> MATERIAL PROVIDED

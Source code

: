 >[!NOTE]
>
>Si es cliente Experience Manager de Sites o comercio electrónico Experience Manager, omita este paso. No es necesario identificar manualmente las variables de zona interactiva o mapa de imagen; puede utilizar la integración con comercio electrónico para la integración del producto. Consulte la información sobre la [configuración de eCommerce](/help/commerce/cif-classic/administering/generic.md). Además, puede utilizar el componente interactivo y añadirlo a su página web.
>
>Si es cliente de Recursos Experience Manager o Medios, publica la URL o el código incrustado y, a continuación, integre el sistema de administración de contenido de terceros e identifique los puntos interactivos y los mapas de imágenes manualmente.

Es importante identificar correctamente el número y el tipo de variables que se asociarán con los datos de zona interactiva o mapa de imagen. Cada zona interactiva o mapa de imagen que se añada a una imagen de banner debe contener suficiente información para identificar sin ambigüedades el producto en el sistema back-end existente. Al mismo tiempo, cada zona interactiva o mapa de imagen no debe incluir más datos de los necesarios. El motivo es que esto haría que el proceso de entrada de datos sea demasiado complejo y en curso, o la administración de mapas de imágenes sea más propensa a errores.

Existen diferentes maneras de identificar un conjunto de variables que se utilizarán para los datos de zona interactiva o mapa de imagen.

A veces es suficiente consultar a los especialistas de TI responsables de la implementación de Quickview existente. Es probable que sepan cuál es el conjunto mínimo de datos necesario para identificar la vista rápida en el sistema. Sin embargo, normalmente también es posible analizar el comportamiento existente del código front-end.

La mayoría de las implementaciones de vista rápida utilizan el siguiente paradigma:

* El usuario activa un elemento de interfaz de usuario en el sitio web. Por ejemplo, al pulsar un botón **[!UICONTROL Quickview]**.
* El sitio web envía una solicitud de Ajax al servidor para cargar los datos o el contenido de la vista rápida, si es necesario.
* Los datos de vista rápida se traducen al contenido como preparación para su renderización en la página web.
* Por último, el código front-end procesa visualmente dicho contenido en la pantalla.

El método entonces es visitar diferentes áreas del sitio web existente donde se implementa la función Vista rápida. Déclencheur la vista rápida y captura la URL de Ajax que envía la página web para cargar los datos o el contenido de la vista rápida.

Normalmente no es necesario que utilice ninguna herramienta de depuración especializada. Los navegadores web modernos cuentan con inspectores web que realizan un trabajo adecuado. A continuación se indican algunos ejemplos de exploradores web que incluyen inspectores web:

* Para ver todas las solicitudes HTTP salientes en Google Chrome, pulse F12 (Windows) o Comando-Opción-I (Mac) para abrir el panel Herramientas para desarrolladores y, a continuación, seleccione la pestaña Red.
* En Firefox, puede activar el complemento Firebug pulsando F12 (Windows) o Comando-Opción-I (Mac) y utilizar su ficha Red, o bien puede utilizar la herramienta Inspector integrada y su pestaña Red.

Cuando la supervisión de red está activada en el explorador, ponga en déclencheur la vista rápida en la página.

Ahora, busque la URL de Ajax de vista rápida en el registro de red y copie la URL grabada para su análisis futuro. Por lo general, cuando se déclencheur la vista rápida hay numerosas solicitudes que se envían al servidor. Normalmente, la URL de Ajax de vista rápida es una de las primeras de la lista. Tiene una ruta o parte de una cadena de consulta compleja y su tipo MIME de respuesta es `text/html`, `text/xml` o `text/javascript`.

> WHAT TO DO
Reproduce the line that contains "la página web." and each line after it through the last line of the entries above, exactly; leave out all earlier lines.

> REPLY
* Los datos de vista rápida se traducen al contenido como preparación para su renderización en la página web.
* Por último, el código front-end procesa visualmente dicho contenido en la pantalla.

El método entonces es visitar diferentes áreas del sitio web existente donde se implementa la función Vista rápida. Déclencheur la vista rápida y captura la URL de Ajax que envía la página web para cargar los datos o el contenido de la vista rápida.

Normalmente no es necesario que utilice ninguna herramienta de depuración especializada. Los navegadores web modernos cuentan con inspectores web que realizan un trabajo adecuado. A continuación se indican algunos ejemplos de exploradores web que incluyen inspectores web:

* Para ver todas las solicitudes HTTP salientes en Google Chrome, pulse F12 (Windows) o Comando-Opción-I (Mac) para abrir el panel Herramientas para desarrolladores y, a continuación, seleccione la pestaña Red.
* En Firefox, puede activar el complemento Firebug pulsando F12 (Windows) o Comando-Opción-I (Mac) y utilizar su ficha Red, o bien puede utilizar la herramienta Inspector integrada y su pestaña Red.

Cuando la supervisión de red está activada en el explorador, ponga en déclencheur la vista rápida en la página.

Ahora, busque la URL de Ajax de vista rápida en el registro de red y copie la URL grabada para su análisis futuro. Por lo general, cuando se déclencheur la vista rápida hay numerosas solicitudes que se envían al servidor. Normalmente, la URL de Ajax de vista rápida es una de las primeras de la lista. Tiene una ruta o parte de una cadena de consulta compleja y su tipo MIME de respuesta es `text/html`, `text/xml` o `text/javascript`.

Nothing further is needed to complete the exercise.